La création de fermes nécessitait d’abord d’inspecter le sol et de cultiver des terres arables. Avec les mines et les scieries, il fallait se soucier de la manière dont on allait transporter les ressources brutes qu’on extrayait pour les vendre. De plus, si la demande pour la ressource que l’on choisissait d’exploiter était faible, elle ne serait pas très rentable. Peu importe votre efficacité, il vous faudrait au moins quelques années pour vous établir dans le commerce des ressources. Mais le divertissement était quelque chose que l’on pouvait vendre à toute la Meraldia en l’espace de quelques mois. La petite expérience de Veight et Forne avec les pièces du Roi Loup-Garou Noir l’avait prouvé.
« Le divertissement… » marmonna Woroy.
Les seuls passe-temps auxquels Woroy s’était adonné étaient ceux de la noblesse. Mais la chasse et l’équitation n’étaient pas exactement des activités que l’on pouvait vendre aux gens du commun. Je pourrais commencer à vendre des planches et des pièces de shougo, mais je ne suis pas sûr de pouvoir vraiment en faire un business.
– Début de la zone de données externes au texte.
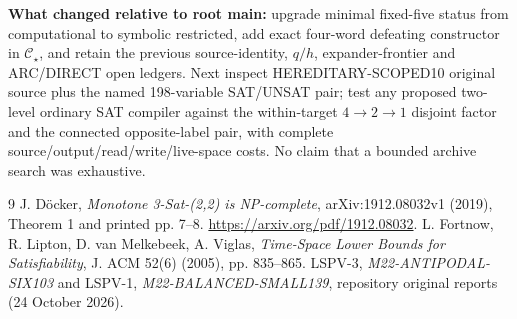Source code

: \documentclass[11pt]{article}
\newcommand{\CS}{\mathcal C_\star}
\begin{document}
\textbf{What changed relative to root main:} upgrade minimal fixed-five status from computational to symbolic restricted, add exact four-word defeating constructor in $\CS$, and retain the previous source-identity, $q/h$, expander-frontier and ARC/DIRECT open ledgers. Next inspect HEREDITARY-SCOPED10 original source plus the named 198-variable SAT/UNSAT pair; test any proposed two-level ordinary SAT compiler against the within-target $4\to2\to1$ disjoint factor and the connected opposite-label pair, with complete source/output/read/write/live-space costs. No claim that a bounded archive search was exhaustive.

\begin{thebibliography}{9}
 J. D\"ocker, \emph{Monotone 3-Sat-(2,2) is NP-complete}, arXiv:1912.08032v1 (2019), Theorem 1 and printed pp. 7--8. \url{https://arxiv.org/pdf/1912.08032}.
 L. Fortnow, R. Lipton, D. van Melkebeek, A. Viglas, \emph{Time-Space Lower Bounds for Satisfiability}, J. ACM 52(6) (2005), pp. 835--865.
 LSPV-3, \emph{M22-ANTIPODAL-SIX103} and LSPV-1, \emph{M22-BALANCED-SMALL139}, repository original reports (24 October 2026).
\end{thebibliography}
\end{document}
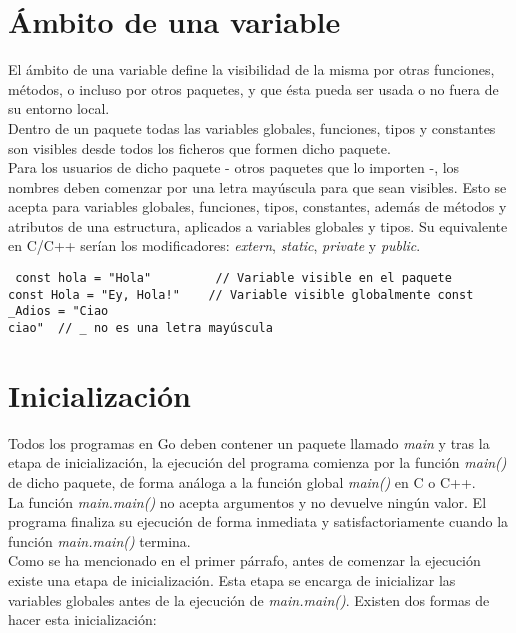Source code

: \section{Ámbito de una variable}

El ámbito de una variable define la visibilidad de la misma por otras funciones,
métodos, o incluso por otros paquetes, y que ésta pueda ser usada o no fuera de
su entorno local.\\

Dentro de un paquete todas las variables globales, funciones, tipos y constantes
son visibles desde todos los ficheros que formen dicho paquete.\\

Para los usuarios de dicho paquete - otros paquetes que lo importen -, los
nombres deben comenzar por una letra mayúscula para que sean visibles. Esto se
acepta para variables globales, funciones, tipos, constantes, además de métodos
y atributos de una estructura, aplicados a variables globales y tipos. Su
equivalente en C/C++ serían los modificadores: \textit{extern}, \textit{static},
\textit{private} y \textit{public}.

\begin{verbatim} const hola = "Hola"         // Variable visible en el paquete
const Hola = "Ey, Hola!"    // Variable visible globalmente const _Adios = "Ciao
ciao"  // _ no es una letra mayúscula \end{verbatim}

\section{Inicialización}

Todos los programas en Go deben contener un paquete llamado \textit{main} y tras
la etapa de inicialización, la ejecución del programa comienza por la función
\textit{main()} de dicho paquete, de forma análoga a la función global
\textit{main()} en C o C++.\\

La función \textit{main.main()} no acepta argumentos y no devuelve ningún valor.
El programa finaliza su ejecución de forma inmediata y satisfactoriamente cuando
la función \textit{main.main()} termina.\\

Como se ha mencionado en el primer párrafo, antes de comenzar la ejecución
existe una etapa de inicialización. Esta etapa se encarga de inicializar las
variables globales antes de la ejecución de \textit{main.main()}. Existen dos
formas de hacer esta inicialización:

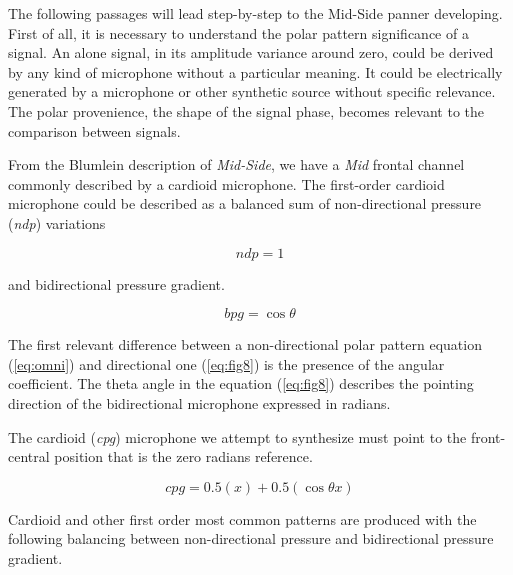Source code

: \documentclass{article}
\begin{document}
The following passages will lead step-by-step to the Mid-Side panner developing. First of all, it is necessary to understand the polar pattern significance of a signal. An alone signal, in its amplitude variance around zero, could be derived by any kind of microphone without a particular meaning. It could be electrically generated by a microphone or other synthetic source without specific relevance. The polar provenience, the shape of the signal phase, becomes relevant to the comparison between signals.

From the Blumlein description of \emph{Mid-Side}, we have a \emph{Mid} frontal channel commonly described by a cardioid microphone. The first-order cardioid microphone could be described as a balanced sum of non-directional pressure (\emph{ndp}) variations

\begin{equation}
ndp = 1
\label{eq:omni}
\end{equation}

and bidirectional pressure gradient.

\begin{equation}
bpg = \cos\theta
\label{eq:fig8}
\end{equation}

The first relevant difference between a non-directional polar pattern equation (\ref{eq:omni}) and directional one (\ref{eq:fig8}) is the presence of the angular coefficient. The theta angle in the equation (\ref{eq:fig8}) describes the pointing direction of the bidirectional microphone expressed in radians.

The cardioid (\emph{cpg}) microphone we attempt to synthesize must point to the front-central position that is the zero radians reference.

\begin{equation}
cpg = 0.5(x) + 0.5(\cos\theta x)
\label{eq:cardioid}
\end{equation}

Cardioid and other first order most common patterns are produced with the following balancing between non-directional pressure and bidirectional pressure gradient.
\end{document}
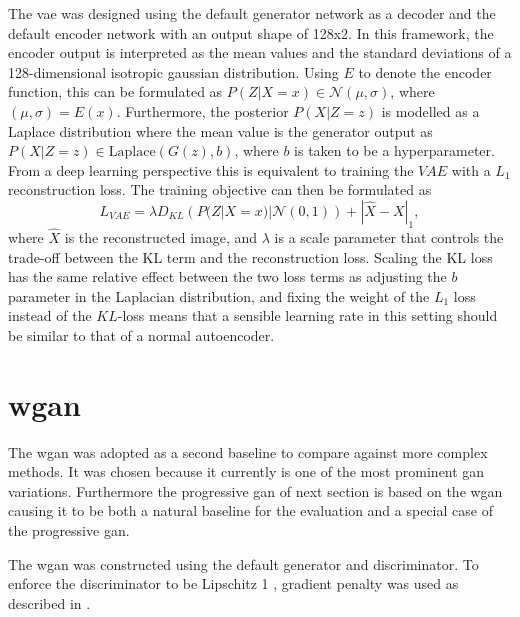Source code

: The \acrlong{vae} was designed using the default generator network as a decoder and the default encoder network with an output shape of 128x2. In this framework, the encoder output is interpreted as the mean values and the standard deviations of a 128-dimensional isotropic gaussian distribution. Using $E$ to denote the encoder function, this can be formulated as $P(Z|X=x) \in \mathcal{N}(\mu, \sigma)$, where $(\mu, \sigma) = E(x)$. Furthermore, the posterior $P(X|Z=z)$ is modelled as a Laplace distribution where the mean value is the generator output as $P(X|Z=z) \in \text{Laplace}(G(z), b)$, where $b$ is taken to be a hyperparameter. From a deep learning perspective this is equivalent to training the $VAE$ with a $L_1$ reconstruction loss. The training objective can then be formulated as 
\begin{equation}
    L_{VAE} = \lambda D_{KL}\left(P(Z|X=x) | \mathcal{N}(0,1)\right) + |\hat{X} - X|_1,
\end{equation}
where $\hat{X}$ is the reconstructed image, and $\lambda$ is a scale parameter that controls the trade-off between the KL term and the reconstruction loss. Scaling the KL loss has the same relative effect between the two loss terms as adjusting the $b$ parameter in the Laplacian distribution, and fixing the weight of the $L_1$ loss instead of the $KL$-loss means  that a sensible learning rate in this setting should be similar to that of a normal autoencoder. 

\section{\acrlong{wgan}}
The \acrfull{wgan} was adopted as a second baseline to compare against more complex methods. It was chosen because it currently is one of the most prominent \acrshort{gan} variations. Furthermore the progressive \acrshort{gan} of next section is based on the \acrshort{wgan} causing it to be both a natural baseline for the evaluation and a special case of the progressive \acrshort{gan}. 

The \acrshort{wgan} was constructed using the default generator and discriminator. To enforce the discriminator to be Lipschitz 1 , gradient penalty was used as described in \parencite{gulrajani2017improved}.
Aucune autre idée ne lui vint, et il poussa un long soupir.
« La seule chose à laquelle je puisse penser que les gens ordinaires pourraient aimer, c’est le jeu. »
« Il n’y a aucune chance que notre ami strict te laisse ouvrir une salle de jeu. »
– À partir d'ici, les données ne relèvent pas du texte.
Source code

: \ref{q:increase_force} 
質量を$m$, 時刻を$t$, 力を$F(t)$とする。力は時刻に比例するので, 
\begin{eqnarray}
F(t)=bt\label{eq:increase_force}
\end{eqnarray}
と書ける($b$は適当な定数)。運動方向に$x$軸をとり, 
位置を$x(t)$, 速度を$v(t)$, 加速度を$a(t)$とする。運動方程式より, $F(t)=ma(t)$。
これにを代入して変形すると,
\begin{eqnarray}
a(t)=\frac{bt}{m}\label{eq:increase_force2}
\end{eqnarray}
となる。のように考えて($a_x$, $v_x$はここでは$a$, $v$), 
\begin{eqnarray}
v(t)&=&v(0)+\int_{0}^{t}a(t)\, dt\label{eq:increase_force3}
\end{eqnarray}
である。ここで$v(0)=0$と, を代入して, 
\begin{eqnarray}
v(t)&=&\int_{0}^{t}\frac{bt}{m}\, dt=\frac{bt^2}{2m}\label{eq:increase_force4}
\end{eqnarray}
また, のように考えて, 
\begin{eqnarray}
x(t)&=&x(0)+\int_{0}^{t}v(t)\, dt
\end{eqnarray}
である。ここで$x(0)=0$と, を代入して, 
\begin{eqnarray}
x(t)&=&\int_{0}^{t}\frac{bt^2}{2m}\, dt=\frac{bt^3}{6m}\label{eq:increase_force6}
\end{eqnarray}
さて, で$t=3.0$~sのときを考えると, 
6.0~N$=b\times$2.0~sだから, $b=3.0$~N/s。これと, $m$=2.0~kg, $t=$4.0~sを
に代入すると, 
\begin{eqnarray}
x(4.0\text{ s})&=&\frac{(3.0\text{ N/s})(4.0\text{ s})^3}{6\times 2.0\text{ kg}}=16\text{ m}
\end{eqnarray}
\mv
Veight n’avait pas sévi contre les petites opérations de jeu privées, mais il ne voulait pas que cette pratique se répande, et il n’autoriserait presque certainement pas un casino géré par l’État.
« C’est à tous les coups un de ces érudits qui ne s’amusent pas. »
« Ce type prend tout beaucoup trop au sérieux. Je gagnerais beaucoup d’argent en ce moment s’il n’était pas aussi dur. »
Aucun d’entre eux n’avait prononcé le nom de Veight à voix haute, mais tout le monde au conseil savait à quel point il était à cheval sur les règles.
« Alors, que dois-je faire ? »
« Inventer des jeux de ton propre cru ? »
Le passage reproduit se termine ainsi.